[Opening Given data section]

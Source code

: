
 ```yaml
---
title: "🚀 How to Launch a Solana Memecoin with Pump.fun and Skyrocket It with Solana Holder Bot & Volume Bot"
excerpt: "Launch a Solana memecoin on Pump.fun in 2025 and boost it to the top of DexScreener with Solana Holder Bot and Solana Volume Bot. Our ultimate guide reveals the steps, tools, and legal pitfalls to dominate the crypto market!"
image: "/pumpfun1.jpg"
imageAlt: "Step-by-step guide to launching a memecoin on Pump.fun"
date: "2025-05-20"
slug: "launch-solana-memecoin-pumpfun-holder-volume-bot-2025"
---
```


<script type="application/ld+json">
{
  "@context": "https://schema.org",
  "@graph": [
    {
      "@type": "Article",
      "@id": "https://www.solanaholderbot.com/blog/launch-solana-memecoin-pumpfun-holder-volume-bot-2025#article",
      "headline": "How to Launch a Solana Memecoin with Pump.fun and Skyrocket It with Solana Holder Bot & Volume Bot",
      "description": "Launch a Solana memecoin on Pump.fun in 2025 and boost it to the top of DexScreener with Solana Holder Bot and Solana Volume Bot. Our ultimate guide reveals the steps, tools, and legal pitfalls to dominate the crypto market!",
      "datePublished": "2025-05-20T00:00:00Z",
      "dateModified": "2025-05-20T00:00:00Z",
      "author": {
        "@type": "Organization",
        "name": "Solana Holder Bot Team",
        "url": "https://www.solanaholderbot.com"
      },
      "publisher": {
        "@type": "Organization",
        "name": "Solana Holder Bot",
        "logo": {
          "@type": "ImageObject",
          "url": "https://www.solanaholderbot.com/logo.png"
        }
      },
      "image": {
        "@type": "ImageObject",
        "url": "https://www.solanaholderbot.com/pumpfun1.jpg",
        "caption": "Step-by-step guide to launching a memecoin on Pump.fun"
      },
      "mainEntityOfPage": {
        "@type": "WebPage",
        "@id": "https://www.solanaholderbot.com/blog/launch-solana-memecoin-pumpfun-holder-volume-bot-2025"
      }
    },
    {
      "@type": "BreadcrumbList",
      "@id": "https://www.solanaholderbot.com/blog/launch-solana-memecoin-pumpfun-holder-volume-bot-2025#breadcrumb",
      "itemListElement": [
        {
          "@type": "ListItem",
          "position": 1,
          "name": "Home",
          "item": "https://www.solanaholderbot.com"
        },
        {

[Closing Given data section]
[Opening Given data section]

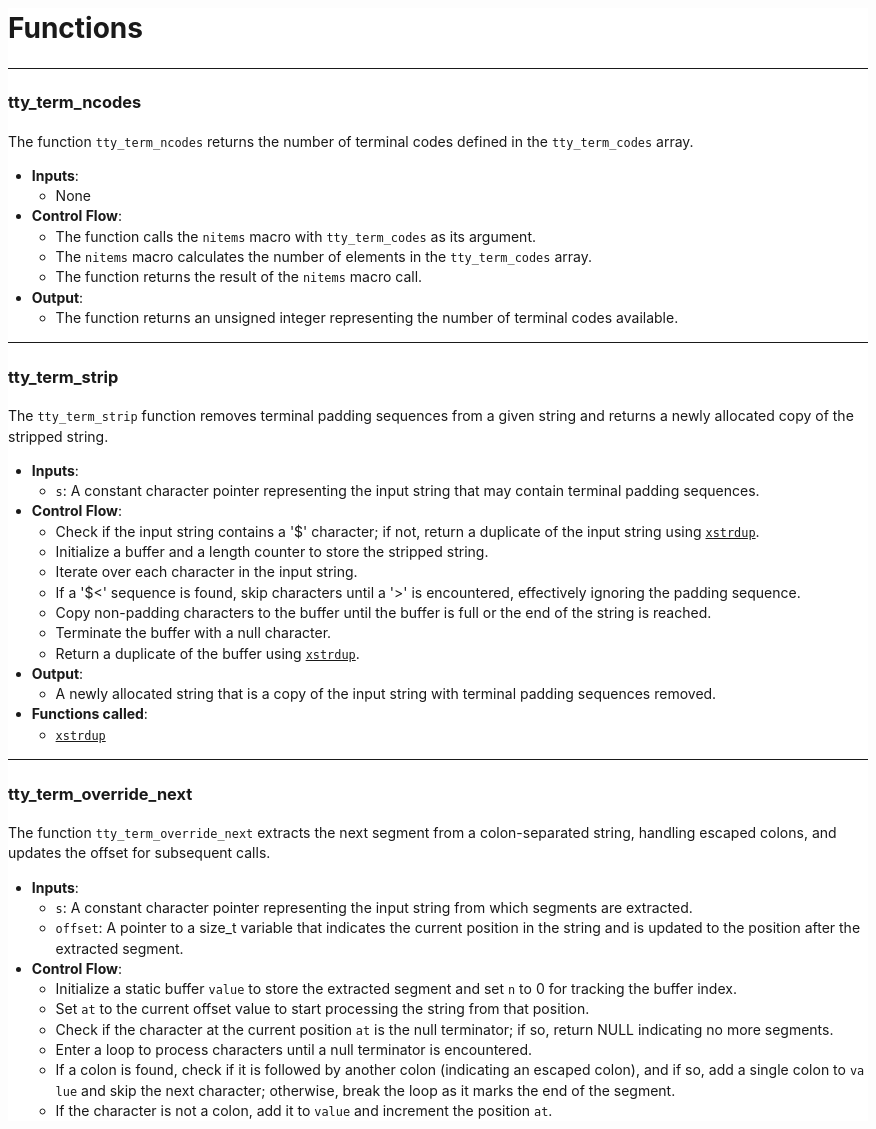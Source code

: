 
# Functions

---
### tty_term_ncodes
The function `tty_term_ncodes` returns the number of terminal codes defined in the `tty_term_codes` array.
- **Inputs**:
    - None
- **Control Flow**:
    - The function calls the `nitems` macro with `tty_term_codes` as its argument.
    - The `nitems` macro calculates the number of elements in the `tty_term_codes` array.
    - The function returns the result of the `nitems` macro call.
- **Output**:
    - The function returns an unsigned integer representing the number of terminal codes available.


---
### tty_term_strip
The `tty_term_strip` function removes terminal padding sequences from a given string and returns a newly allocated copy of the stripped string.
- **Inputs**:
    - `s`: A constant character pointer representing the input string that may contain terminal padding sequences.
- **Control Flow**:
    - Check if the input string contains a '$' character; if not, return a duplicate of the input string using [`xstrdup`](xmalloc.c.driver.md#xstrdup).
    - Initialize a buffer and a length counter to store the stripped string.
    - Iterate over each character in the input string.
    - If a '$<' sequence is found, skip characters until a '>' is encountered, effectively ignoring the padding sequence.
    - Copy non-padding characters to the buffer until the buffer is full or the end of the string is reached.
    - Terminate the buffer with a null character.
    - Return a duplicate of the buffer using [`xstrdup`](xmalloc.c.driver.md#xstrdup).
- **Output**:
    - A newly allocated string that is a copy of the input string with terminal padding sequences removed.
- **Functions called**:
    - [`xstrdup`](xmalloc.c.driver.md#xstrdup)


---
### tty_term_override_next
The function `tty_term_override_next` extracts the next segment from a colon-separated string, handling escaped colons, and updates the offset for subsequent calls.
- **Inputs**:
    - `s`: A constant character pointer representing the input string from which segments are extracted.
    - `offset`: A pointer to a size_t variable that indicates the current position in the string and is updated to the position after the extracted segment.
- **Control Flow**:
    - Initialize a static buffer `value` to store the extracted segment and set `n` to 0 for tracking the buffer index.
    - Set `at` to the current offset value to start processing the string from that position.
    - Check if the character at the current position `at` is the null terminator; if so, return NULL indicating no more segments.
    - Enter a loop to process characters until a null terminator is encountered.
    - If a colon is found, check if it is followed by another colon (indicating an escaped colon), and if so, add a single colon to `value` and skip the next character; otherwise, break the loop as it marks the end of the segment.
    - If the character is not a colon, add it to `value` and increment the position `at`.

[Closing Given data section]

* [The problem] There is a run of lines above from the one with "terminal padding sequences." to the one with "from that position."; print exactly that run, both ends included, and nothing else.

* [Result of the task]
    - `s`: A constant character pointer representing the input string that may contain terminal padding sequences.
- **Control Flow**:
    - Check if the input string contains a '$' character; if not, return a duplicate of the input string using [`xstrdup`](xmalloc.c.driver.md#xstrdup).
    - Initialize a buffer and a length counter to store the stripped string.
    - Iterate over each character in the input string.
    - If a '$<' sequence is found, skip characters until a '>' is encountered, effectively ignoring the padding sequence.
    - Copy non-padding characters to the buffer until the buffer is full or the end of the string is reached.
    - Terminate the buffer with a null character.
    - Return a duplicate of the buffer using [`xstrdup`](xmalloc.c.driver.md#xstrdup).
- **Output**:
    - A newly allocated string that is a copy of the input string with terminal padding sequences removed.
- **Functions called**:
    - [`xstrdup`](xmalloc.c.driver.md#xstrdup)


---
### tty_term_override_next
The function `tty_term_override_next` extracts the next segment from a colon-separated string, handling escaped colons, and updates the offset for subsequent calls.
- **Inputs**:
    - `s`: A constant character pointer representing the input string from which segments are extracted.
    - `offset`: A pointer to a size_t variable that indicates the current position in the string and is updated to the position after the extracted segment.
- **Control Flow**:
    - Initialize a static buffer `value` to store the extracted segment and set `n` to 0 for tracking the buffer index.
    - Set `at` to the current offset value to start processing the string from that position.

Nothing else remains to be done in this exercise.